Surface habitable : un élément clé dans la location

Lorsqu’il s’agit de louer un logement, la notion de surface habitable revêt une importance particulière. Depuis 2009, la loi ambitionne de clarifier les droits des locataires grâce à des mesures précises sur la taille réelle du bien loué. Ce calcul, souvent appelé « diagnostic Boutin », a pour objectif de garantir la transparence entre bailleurs et locataires lors de la signature du contrat de location.

La surface prise en compte englobe la totalité des pièces à vivre, comme les chambres, le séjour, la cuisine et la salle de bains. Les combles, s’ils sont aménagés, entrent également dans ce calcul. La détermination de cette surface permet d’évaluer la valeur du logement en fonction de son prix au mètre carré.
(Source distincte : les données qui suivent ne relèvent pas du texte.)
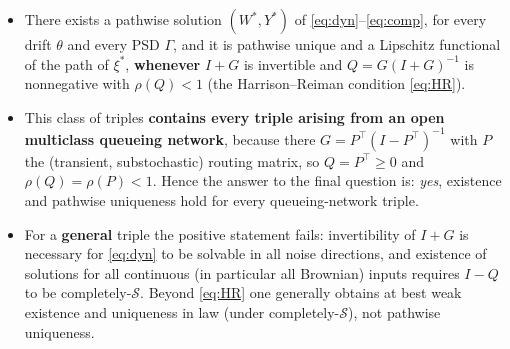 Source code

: \documentclass{amsart}
\theoremstyle{definition}
\theoremstyle{remark}
\begin{document}
\begin{itemize}
\item There exists a pathwise solution $(W^\ast,Y^\ast)$ of
\eqref{eq:dyn}--\eqref{eq:comp}, for every drift $\theta$ and every PSD
$\Gamma$, and it is pathwise unique and a Lipschitz functional of the path of
$\xi^\ast$, \textbf{whenever} $I+G$ is invertible and $Q=G(I+G)^{-1}$ is
nonnegative with $\rho(Q)<1$ (the Harrison--Reiman condition \eqref{eq:HR}).
\item This class of triples \textbf{contains every triple arising from an open
multiclass queueing network}, because there $G=P^\top(I-P^\top)^{-1}$ with $P$
the (transient, substochastic) routing matrix, so $Q=P^\top\ge0$ and
$\rho(Q)=\rho(P)<1$. Hence the answer to the final question is: \emph{yes},
existence and pathwise uniqueness hold for every queueing-network triple.
\item For a \textbf{general} triple the positive statement fails: invertibility
of $I+G$ is necessary for \eqref{eq:dyn} to be solvable in all noise directions,
and existence of solutions for all continuous (in particular all Brownian)
inputs requires $I-Q$ to be completely-$\mathcal S$. Beyond \eqref{eq:HR} one
generally obtains at best weak existence and uniqueness in law (under
completely-$\mathcal S$), not pathwise uniqueness.
\end{itemize}
\end{document}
Pour être conforme, un logement doit comporter au moins une pièce principale remplissant une des conditions suivantes :

  • Présenter une surface de plancher d’au moins 9 m² avec une hauteur sous plafond de 2,20 m au minimum ;
  • Ou offrir un volume habitable d’au moins 20 m³.
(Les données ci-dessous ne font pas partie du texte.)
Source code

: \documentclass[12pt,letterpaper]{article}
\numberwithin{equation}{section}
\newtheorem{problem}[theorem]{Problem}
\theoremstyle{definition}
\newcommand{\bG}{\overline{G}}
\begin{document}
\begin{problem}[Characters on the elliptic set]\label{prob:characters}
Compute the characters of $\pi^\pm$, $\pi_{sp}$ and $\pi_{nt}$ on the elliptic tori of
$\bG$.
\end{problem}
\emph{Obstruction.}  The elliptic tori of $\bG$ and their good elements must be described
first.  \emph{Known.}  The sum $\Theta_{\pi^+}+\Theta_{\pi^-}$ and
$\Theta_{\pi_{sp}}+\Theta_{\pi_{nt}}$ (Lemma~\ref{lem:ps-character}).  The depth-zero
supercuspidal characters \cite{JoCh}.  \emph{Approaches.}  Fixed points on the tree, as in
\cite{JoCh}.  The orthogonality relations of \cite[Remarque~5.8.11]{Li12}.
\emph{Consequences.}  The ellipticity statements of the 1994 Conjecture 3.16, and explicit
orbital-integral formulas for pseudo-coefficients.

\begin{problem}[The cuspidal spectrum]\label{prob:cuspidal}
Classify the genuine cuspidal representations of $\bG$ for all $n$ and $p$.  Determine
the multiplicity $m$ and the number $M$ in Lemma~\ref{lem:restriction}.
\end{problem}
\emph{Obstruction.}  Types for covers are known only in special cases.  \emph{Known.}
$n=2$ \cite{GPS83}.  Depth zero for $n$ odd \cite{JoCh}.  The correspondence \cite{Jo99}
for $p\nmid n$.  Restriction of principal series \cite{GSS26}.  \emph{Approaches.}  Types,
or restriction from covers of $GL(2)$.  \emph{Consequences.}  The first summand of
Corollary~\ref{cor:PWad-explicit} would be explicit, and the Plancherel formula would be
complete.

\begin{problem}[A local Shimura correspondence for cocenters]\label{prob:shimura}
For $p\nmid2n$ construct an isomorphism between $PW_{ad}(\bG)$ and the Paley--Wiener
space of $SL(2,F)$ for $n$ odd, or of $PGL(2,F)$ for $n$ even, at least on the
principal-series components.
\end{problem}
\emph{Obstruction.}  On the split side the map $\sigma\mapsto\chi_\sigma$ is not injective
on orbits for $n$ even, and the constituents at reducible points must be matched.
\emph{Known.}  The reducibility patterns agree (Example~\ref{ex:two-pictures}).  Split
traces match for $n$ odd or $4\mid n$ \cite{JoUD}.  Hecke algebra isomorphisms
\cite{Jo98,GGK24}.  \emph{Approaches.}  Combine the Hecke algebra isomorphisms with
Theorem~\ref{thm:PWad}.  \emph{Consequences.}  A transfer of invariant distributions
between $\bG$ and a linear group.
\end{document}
Certains espaces ne sont pas intégrés dans ce mesurage, comme les caves, vérandas, murs, cloisons ou encore les embrasures de porte et de fenêtre. Ainsi, la surface habitable diffère de la superficie totale du bien.

Surface privative : un critère essentiel lors de la vente

Pour toute transaction en copropriété, la détermination de la surface privative est une étape incontournable depuis l’adoption d’une loi de 1996 nommée « Carrez ». Cette réglementation vise à protéger les acquéreurs en leur fournissant une information transparente sur la taille exacte du bien avant la vente.
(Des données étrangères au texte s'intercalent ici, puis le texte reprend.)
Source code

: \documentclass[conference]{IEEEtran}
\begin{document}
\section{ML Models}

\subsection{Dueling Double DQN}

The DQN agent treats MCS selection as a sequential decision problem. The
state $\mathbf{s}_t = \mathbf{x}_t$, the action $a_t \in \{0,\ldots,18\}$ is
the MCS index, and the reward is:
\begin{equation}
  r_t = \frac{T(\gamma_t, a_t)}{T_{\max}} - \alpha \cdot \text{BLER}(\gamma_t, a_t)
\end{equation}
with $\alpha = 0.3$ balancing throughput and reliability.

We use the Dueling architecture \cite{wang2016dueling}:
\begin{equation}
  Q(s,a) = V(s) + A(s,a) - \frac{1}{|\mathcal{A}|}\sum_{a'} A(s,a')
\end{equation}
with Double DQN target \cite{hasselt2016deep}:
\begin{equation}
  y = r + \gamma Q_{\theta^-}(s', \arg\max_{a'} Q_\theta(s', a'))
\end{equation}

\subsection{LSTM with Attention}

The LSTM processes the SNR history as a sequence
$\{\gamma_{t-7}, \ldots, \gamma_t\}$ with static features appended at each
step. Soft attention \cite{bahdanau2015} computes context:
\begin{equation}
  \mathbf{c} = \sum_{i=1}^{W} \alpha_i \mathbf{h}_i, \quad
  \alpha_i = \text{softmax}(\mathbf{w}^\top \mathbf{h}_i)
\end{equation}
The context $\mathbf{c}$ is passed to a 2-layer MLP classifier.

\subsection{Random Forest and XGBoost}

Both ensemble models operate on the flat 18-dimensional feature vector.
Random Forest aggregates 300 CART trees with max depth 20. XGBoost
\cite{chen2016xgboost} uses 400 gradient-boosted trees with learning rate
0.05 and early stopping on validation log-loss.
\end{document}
Le mode de calcul s’appuie principalement sur la hauteur sous plafond, cette dernière devant être supérieure à 1,80 mètre. Sont intégrés dans la mesure :

  • Les greniers ;
  • Les remises ;
  • Les vérandas ;
  • Ainsi que les combles non aménagés.

Certaines surfaces ne sont néanmoins pas considérées. Les balcons, terrasses ou loggias, du fait de leur caractère ouvert, sont exclus du calcul de la surface privative.

Location ou vente : bien distinguer les deux surfaces

La surface à déclarer dépend de la nature du projet immobilier. En cas de location, c’est la surface habitable qui importe et doit apparaître dans le bail. Pour une transaction en copropriété, la surface privative est quant à elle mentionnée dans les documents de vente.

Si ces deux mesures cohabitent dans le secteur immobilier, elles répondent à des objectifs différents. L’une protège les locataires, l’autre sécurise les futurs acheteurs.

Faire appel à un professionnel pour une mesure fiable

La précision du mesurage est essentielle pour éviter tout litige. Les diagnostiqueurs immobiliers sont spécialement formés et équipés pour effectuer ces calculs dans le respect des normes. En cas de doute, il est recommandé de faire appel à un spécialiste pour garantir la conformité et la fiabilité des surfaces indiquées.